╭─ Given records

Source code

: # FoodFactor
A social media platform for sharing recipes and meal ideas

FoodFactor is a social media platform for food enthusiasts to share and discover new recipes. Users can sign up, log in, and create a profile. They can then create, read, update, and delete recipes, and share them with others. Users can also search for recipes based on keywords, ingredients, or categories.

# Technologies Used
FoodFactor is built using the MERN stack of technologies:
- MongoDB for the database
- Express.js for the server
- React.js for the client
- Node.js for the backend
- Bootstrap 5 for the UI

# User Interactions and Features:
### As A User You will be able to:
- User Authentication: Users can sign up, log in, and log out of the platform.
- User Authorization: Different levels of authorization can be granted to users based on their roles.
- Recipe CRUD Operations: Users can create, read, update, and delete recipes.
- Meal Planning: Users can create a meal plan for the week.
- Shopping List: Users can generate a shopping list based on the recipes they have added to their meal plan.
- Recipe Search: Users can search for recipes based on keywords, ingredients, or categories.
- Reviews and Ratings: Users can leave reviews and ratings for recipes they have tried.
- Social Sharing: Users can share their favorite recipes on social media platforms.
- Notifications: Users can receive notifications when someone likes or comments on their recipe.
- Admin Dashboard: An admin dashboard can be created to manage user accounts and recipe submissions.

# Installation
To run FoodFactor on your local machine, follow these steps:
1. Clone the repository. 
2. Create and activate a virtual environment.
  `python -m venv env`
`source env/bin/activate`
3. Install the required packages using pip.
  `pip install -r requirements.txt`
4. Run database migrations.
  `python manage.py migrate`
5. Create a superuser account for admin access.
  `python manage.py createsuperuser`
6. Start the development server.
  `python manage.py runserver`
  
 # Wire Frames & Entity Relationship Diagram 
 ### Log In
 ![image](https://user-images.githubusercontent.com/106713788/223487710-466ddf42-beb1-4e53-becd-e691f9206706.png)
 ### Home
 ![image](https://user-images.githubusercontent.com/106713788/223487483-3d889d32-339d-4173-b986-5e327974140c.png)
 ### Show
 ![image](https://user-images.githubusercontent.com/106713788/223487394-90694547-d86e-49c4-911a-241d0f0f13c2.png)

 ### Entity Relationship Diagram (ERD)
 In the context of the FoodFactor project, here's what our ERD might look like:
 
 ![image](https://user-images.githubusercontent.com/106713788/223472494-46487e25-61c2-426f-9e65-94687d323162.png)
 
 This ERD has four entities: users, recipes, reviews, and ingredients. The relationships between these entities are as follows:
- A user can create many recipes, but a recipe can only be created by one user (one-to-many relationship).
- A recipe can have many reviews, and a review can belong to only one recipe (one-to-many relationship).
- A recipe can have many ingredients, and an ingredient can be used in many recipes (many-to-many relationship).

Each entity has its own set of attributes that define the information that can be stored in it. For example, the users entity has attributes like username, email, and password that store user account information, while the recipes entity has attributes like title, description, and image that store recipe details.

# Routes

╰─
╭─ Given records

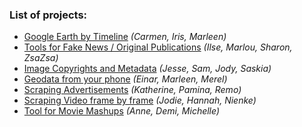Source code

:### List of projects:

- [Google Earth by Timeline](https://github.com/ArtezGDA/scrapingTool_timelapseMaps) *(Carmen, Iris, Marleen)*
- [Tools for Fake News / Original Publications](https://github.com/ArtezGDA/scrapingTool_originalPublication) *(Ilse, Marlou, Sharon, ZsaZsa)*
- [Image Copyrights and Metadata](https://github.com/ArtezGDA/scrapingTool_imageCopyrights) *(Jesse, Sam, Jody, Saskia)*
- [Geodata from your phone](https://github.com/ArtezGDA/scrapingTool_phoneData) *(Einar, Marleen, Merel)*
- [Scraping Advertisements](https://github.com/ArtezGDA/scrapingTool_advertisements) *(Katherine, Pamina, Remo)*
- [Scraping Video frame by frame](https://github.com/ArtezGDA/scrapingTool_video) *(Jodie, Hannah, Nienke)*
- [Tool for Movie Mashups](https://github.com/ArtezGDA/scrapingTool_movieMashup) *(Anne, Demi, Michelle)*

╰─

■ What is expected: Extract the lines of the preceding material that run from the line with "- A user can" through the line with "- A recipe can have many ingredients, and", inclusive, reproducing them exactly and adding nothing.

■ Your solution:
- A user can create many recipes, but a recipe can only be created by one user (one-to-many relationship).
- A recipe can have many reviews, and a review can belong to only one recipe (one-to-many relationship).
- A recipe can have many ingredients, and an ingredient can be used in many recipes (many-to-many relationship).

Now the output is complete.